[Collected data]
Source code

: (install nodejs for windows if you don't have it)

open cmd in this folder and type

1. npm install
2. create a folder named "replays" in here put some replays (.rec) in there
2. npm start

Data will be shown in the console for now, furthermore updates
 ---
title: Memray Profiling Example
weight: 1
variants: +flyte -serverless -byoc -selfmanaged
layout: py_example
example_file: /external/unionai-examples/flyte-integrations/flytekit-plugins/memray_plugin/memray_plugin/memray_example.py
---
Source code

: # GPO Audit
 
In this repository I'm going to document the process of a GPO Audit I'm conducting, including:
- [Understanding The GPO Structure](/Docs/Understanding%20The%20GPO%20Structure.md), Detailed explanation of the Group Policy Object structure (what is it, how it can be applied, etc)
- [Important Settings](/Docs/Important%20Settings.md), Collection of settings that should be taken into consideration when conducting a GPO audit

▶ _INSTRUCTIONS TO FOLLOW_
For each line in the data that holds the word "this", copy the line.

▶ _RESPONSE TO THE EXERCISE_
open cmd in this folder and type
In this repository I'm going to document the process of a GPO Audit I'm conducting, including:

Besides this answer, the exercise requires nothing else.